Harry turned away and let common sense and the wardroom by-laws drag him back from that particular abyss.
When he turned, Shrimp’s executive officer was there; some amiable old duffer Harry remembered had been called Hubert; first name, Hubert. Remember the days, Harry? When you, in your short trousers and school blazer, would have laughed yourself silly at such a daft English name. Not as silly as Wanklyn though. He certainly remembered the first time he’d heard that name mentioned here in this wardroom, because with it had come with one of those life lessons you were always better to learn before you put your foot in it, while the joke you were going to make that was going to be so funny, is still forming in your head – until you see the flat, boilerplate stares of everyone around you, daring you to say what you’re about to say; and you guessing, hopefully, in the nick of time, as sure as instinct, that your entire future in this company now hangs on you not being idiot enough to say it.

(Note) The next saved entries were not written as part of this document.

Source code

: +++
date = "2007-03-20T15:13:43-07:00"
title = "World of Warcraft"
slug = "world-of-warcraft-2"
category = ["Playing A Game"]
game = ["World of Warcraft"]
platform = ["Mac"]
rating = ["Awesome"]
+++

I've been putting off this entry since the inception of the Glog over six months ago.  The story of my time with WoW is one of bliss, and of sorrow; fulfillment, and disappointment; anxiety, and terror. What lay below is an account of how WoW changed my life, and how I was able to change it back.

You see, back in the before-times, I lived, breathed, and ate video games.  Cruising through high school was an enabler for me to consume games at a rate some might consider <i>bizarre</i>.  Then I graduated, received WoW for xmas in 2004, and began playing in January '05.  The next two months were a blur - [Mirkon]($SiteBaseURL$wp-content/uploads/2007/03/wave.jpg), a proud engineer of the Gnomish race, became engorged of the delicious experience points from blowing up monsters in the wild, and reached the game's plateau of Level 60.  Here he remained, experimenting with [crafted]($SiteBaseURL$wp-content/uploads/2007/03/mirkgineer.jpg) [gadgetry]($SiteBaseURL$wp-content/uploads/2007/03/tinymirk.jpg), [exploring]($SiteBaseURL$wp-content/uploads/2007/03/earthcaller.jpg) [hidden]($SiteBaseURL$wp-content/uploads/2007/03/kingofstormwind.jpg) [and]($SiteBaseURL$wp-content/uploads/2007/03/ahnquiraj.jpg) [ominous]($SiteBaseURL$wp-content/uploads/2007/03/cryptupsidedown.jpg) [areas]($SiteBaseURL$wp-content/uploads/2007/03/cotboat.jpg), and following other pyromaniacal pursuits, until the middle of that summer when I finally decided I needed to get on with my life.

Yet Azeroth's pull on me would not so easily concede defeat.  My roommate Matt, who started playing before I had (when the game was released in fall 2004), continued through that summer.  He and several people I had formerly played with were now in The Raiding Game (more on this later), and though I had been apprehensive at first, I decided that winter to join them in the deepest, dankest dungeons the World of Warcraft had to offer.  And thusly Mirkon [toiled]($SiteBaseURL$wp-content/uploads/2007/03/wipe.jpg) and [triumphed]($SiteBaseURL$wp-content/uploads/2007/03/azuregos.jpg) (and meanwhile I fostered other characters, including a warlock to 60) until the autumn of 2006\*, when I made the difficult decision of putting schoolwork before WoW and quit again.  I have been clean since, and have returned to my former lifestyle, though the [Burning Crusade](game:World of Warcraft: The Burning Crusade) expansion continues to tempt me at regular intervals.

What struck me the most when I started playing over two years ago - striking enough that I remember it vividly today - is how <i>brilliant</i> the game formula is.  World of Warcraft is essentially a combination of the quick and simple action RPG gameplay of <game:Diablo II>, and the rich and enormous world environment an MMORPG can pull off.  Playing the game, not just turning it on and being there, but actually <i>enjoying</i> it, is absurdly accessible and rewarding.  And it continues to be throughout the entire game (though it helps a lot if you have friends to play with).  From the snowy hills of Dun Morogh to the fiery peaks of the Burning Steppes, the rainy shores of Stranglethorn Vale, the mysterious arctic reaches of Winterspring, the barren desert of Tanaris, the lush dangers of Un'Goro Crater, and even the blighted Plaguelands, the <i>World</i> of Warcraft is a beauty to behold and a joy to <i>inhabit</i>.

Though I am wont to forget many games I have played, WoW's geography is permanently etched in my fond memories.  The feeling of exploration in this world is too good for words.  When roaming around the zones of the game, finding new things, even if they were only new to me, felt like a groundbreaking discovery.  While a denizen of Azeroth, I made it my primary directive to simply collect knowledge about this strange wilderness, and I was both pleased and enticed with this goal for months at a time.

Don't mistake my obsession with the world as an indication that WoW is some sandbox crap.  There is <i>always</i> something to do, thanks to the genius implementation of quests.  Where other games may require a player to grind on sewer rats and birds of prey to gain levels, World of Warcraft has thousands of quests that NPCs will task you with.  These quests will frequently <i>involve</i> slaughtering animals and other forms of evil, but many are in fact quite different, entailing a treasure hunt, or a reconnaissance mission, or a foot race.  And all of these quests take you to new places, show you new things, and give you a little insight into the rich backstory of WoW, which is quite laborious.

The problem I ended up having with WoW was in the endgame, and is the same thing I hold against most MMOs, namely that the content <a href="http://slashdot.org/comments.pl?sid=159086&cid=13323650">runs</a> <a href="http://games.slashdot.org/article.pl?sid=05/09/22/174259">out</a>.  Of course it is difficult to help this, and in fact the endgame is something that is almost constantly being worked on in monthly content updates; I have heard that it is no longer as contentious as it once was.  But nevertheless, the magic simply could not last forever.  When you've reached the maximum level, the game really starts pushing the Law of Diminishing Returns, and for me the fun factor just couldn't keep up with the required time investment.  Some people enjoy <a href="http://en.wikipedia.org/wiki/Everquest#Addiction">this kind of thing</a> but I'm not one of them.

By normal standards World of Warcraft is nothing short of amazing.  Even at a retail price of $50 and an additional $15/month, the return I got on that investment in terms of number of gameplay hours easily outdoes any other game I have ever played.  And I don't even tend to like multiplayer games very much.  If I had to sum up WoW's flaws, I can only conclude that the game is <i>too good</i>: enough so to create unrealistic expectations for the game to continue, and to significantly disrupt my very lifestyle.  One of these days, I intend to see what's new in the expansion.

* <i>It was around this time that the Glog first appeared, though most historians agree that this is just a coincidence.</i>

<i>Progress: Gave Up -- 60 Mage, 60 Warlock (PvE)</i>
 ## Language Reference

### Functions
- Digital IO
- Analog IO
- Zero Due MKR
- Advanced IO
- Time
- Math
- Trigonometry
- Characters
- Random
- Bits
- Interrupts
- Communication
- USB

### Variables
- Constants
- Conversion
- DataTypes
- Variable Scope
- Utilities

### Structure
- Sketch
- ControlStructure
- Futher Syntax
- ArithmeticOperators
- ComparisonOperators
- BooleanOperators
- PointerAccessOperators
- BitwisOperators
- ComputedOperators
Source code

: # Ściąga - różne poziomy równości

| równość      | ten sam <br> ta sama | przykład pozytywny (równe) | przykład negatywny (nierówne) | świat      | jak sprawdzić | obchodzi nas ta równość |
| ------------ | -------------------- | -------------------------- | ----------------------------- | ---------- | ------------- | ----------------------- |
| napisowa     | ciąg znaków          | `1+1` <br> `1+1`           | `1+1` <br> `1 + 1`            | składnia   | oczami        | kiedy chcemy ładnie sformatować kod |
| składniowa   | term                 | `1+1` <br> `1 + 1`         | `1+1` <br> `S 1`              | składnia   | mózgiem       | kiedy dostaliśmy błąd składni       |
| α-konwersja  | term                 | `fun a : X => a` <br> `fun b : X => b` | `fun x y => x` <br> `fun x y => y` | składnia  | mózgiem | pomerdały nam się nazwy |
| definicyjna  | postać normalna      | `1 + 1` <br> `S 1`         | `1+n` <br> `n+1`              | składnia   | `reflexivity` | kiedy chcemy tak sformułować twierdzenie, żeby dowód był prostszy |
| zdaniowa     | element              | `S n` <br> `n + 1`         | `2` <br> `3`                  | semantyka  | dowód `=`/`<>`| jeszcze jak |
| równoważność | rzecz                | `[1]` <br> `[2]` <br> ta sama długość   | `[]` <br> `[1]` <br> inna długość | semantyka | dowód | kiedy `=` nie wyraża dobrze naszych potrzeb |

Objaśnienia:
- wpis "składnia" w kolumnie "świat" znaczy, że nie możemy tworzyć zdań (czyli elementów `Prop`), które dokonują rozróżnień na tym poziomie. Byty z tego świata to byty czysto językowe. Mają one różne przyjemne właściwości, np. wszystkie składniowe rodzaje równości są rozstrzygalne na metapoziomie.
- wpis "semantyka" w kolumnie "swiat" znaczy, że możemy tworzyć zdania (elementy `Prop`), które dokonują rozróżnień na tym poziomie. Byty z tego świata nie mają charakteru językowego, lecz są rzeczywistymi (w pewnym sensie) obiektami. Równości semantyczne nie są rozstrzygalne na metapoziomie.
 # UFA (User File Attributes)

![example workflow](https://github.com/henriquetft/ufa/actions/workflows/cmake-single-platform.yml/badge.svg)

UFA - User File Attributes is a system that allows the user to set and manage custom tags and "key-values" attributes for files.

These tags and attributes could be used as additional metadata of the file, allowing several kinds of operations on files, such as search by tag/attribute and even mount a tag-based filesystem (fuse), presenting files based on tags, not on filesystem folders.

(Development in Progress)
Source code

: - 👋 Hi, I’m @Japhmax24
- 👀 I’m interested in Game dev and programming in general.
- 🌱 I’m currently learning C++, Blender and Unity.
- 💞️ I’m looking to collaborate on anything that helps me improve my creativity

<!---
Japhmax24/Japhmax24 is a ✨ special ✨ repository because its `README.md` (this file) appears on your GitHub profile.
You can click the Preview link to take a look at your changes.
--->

Anyway, he hadn’t said it, hadn’t said anything, and so he’d been safe, and now Hubert was smiling benignly at him and offering him a large tumbler of gin.
‘It’s not a party, Mr Gilmour, unless you have at least one drink,’ said old Hubert. ‘Now knock it back and come with me. S10 wants a word.’
Shrimp was sitting behind his desk in his d
ay cabin: another limestone monk’s cell hewn out of the rock. A desk and chair, a minimal filing cabinet for the minimal paperwork he was reputed for, and a light bulb in a cracked cardboard shade hanging from exposed flex. He had a signal flimsy in one hand and his own gin in the other. He looked very glum.
‘Sir,’ said Harry, ‘you wanted to see me.’
Shrimp looked up as if trying to focus.
It was all quite informal. Neither were wearing caps, so no saluting or any of that stuff. So Harry said, ‘Bad news, Sir?’ to break the silence.
‘A Jerry U-boat’s just sunk Ark Royal,’ said Shrimp. The Royal Navy’s last big fleet carrier in the Med. They both looked into space, contemplating the gravity of this development. Then Shrimp said, ‘Tragic and serious though that is, it’s not why I wanted to see you. How’s your translating coming along?’